ACTION ITEM:
The reply should consist of every entry, repeated exactly.

┌──

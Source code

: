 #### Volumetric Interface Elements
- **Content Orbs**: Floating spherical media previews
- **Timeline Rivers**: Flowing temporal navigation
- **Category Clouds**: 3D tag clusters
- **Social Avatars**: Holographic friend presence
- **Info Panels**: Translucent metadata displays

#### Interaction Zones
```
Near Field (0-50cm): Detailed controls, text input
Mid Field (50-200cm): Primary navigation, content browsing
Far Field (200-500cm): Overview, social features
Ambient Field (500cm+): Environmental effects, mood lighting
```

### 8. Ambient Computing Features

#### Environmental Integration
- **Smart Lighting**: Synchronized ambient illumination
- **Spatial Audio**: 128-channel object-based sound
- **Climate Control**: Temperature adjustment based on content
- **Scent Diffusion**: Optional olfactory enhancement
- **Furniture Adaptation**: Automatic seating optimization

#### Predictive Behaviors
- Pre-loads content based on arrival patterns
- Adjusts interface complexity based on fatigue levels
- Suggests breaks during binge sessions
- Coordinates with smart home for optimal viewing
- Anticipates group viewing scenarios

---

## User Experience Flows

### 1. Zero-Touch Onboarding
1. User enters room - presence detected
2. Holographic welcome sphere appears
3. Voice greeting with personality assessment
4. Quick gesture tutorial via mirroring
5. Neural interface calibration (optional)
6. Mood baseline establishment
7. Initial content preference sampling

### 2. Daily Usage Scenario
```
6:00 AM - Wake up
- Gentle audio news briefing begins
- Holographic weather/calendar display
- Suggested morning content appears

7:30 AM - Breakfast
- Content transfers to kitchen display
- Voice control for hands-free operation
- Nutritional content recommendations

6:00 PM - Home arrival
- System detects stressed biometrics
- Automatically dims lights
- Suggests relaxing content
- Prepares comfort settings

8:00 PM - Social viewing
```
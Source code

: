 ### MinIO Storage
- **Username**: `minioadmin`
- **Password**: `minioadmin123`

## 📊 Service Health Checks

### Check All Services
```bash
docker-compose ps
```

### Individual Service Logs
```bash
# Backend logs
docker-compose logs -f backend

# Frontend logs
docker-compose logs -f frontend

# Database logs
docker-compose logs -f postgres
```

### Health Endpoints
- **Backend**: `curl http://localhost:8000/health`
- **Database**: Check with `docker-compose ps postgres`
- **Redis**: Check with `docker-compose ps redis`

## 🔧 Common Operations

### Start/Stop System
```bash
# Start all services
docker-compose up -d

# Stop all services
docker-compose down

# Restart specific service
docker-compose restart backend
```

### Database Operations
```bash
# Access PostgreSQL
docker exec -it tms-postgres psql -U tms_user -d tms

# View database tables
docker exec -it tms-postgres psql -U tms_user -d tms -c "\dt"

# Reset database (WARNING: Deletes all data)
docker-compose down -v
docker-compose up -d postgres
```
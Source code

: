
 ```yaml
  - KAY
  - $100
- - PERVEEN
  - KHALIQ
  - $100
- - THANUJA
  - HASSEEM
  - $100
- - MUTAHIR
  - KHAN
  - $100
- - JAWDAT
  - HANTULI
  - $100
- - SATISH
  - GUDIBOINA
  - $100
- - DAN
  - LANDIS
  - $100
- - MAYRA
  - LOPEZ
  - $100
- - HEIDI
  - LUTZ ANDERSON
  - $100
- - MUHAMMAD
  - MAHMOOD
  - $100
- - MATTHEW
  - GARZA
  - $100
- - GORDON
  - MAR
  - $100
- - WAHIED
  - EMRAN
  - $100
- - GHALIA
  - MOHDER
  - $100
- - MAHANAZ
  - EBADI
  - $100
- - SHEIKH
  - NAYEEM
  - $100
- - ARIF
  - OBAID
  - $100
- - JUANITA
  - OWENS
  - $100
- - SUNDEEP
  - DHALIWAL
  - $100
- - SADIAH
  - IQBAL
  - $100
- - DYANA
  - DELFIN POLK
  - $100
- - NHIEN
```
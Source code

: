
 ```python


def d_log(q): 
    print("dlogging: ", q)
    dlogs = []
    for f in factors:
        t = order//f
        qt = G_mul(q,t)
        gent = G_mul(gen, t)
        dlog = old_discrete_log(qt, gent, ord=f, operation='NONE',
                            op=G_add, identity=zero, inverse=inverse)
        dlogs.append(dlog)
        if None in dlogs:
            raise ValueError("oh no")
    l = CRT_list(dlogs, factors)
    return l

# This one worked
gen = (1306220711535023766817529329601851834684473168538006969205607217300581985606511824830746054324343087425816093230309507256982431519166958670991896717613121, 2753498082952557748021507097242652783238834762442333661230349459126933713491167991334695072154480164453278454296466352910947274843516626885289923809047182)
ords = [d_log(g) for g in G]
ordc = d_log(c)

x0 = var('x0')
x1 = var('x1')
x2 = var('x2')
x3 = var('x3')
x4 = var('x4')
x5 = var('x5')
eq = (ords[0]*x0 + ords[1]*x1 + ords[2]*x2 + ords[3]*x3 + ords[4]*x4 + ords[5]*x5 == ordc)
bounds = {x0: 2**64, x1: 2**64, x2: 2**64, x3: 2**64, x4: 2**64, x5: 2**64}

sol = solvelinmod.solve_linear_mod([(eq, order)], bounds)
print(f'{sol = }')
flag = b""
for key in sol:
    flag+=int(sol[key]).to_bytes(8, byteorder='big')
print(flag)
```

└──

ANSWER TO THE EXERCISE:
Source code

: #### Volumetric Interface Elements
- **Content Orbs**: Floating spherical media previews
- **Timeline Rivers**: Flowing temporal navigation
- **Category Clouds**: 3D tag clusters
- **Social Avatars**: Holographic friend presence
- **Info Panels**: Translucent metadata displays

#### Interaction Zones
```
Near Field (0-50cm): Detailed controls, text input
Mid Field (50-200cm): Primary navigation, content browsing
Far Field (200-500cm): Overview, social features
Ambient Field (500cm+): Environmental effects, mood lighting
```

### 8. Ambient Computing Features

#### Environmental Integration
- **Smart Lighting**: Synchronized ambient illumination
- **Spatial Audio**: 128-channel object-based sound
- **Climate Control**: Temperature adjustment based on content
- **Scent Diffusion**: Optional olfactory enhancement
- **Furniture Adaptation**: Automatic seating optimization

#### Predictive Behaviors
- Pre-loads content based on arrival patterns
- Adjusts interface complexity based on fatigue levels
- Suggests breaks during binge sessions
- Coordinates with smart home for optimal viewing
- Anticipates group viewing scenarios

---

## User Experience Flows

### 1. Zero-Touch Onboarding
1. User enters room - presence detected
2. Holographic welcome sphere appears
3. Voice greeting with personality assessment
4. Quick gesture tutorial via mirroring
5. Neural interface calibration (optional)
6. Mood baseline establishment
7. Initial content preference sampling

### 2. Daily Usage Scenario
```
6:00 AM - Wake up
- Gentle audio news briefing begins
- Holographic weather/calendar display
- Suggested morning content appears

7:30 AM - Breakfast
- Content transfers to kitchen display
- Voice control for hands-free operation
- Nutritional content recommendations

6:00 PM - Home arrival
- System detects stressed biometrics
- Automatically dims lights
- Suggests relaxing content
- Prepares comfort settings

8:00 PM - Social viewing
```
Source code

: ### MinIO Storage
- **Username**: `minioadmin`
- **Password**: `minioadmin123`

## 📊 Service Health Checks

### Check All Services
```bash
docker-compose ps
```

### Individual Service Logs
```bash
# Backend logs
docker-compose logs -f backend

# Frontend logs
docker-compose logs -f frontend

# Database logs
docker-compose logs -f postgres
```

### Health Endpoints
- **Backend**: `curl http://localhost:8000/health`
- **Database**: Check with `docker-compose ps postgres`
- **Redis**: Check with `docker-compose ps redis`

## 🔧 Common Operations

### Start/Stop System
```bash
# Start all services
docker-compose up -d

# Stop all services
docker-compose down

# Restart specific service
docker-compose restart backend
```

### Database Operations
```bash
# Access PostgreSQL
docker exec -it tms-postgres psql -U tms_user -d tms

# View database tables
docker exec -it tms-postgres psql -U tms_user -d tms -c "\dt"

# Reset database (WARNING: Deletes all data)
docker-compose down -v
docker-compose up -d postgres
```
Source code

:
 ```yaml
  - KAY
  - $100
- - PERVEEN
  - KHALIQ
  - $100
- - THANUJA
  - HASSEEM
  - $100
- - MUTAHIR
  - KHAN
  - $100
- - JAWDAT
  - HANTULI
  - $100
- - SATISH
  - GUDIBOINA
  - $100
- - DAN
  - LANDIS
  - $100
- - MAYRA
  - LOPEZ
  - $100
- - HEIDI
  - LUTZ ANDERSON
  - $100
- - MUHAMMAD
  - MAHMOOD
  - $100
- - MATTHEW
  - GARZA
  - $100
- - GORDON
  - MAR
  - $100
- - WAHIED
  - EMRAN
  - $100
- - GHALIA
  - MOHDER
  - $100
- - MAHANAZ
  - EBADI
  - $100
- - SHEIKH
  - NAYEEM
  - $100
- - ARIF
  - OBAID
  - $100
- - JUANITA
  - OWENS
  - $100
- - SUNDEEP
  - DHALIWAL
  - $100
- - SADIAH
  - IQBAL
  - $100
- - DYANA
  - DELFIN POLK
  - $100
- - NHIEN
```
Source code

:
 ```python


def d_log(q): 
    print("dlogging: ", q)
    dlogs = []
    for f in factors:
        t = order//f
        qt = G_mul(q,t)
        gent = G_mul(gen, t)
        dlog = old_discrete_log(qt, gent, ord=f, operation='NONE',
                            op=G_add, identity=zero, inverse=inverse)
        dlogs.append(dlog)
        if None in dlogs:
            raise ValueError("oh no")
    l = CRT_list(dlogs, factors)
    return l

# This one worked
gen = (1306220711535023766817529329601851834684473168538006969205607217300581985606511824830746054324343087425816093230309507256982431519166958670991896717613121, 2753498082952557748021507097242652783238834762442333661230349459126933713491167991334695072154480164453278454296466352910947274843516626885289923809047182)
ords = [d_log(g) for g in G]
ordc = d_log(c)

x0 = var('x0')
x1 = var('x1')
x2 = var('x2')
x3 = var('x3')
x4 = var('x4')
x5 = var('x5')
eq = (ords[0]*x0 + ords[1]*x1 + ords[2]*x2 + ords[3]*x3 + ords[4]*x4 + ords[5]*x5 == ordc)
bounds = {x0: 2**64, x1: 2**64, x2: 2**64, x3: 2**64, x4: 2**64, x5: 2**64}

sol = solvelinmod.solve_linear_mod([(eq, order)], bounds)
print(f'{sol = }')
flag = b""
for key in sol:
    flag+=int(sol[key]).to_bytes(8, byteorder='big')
print(flag)
```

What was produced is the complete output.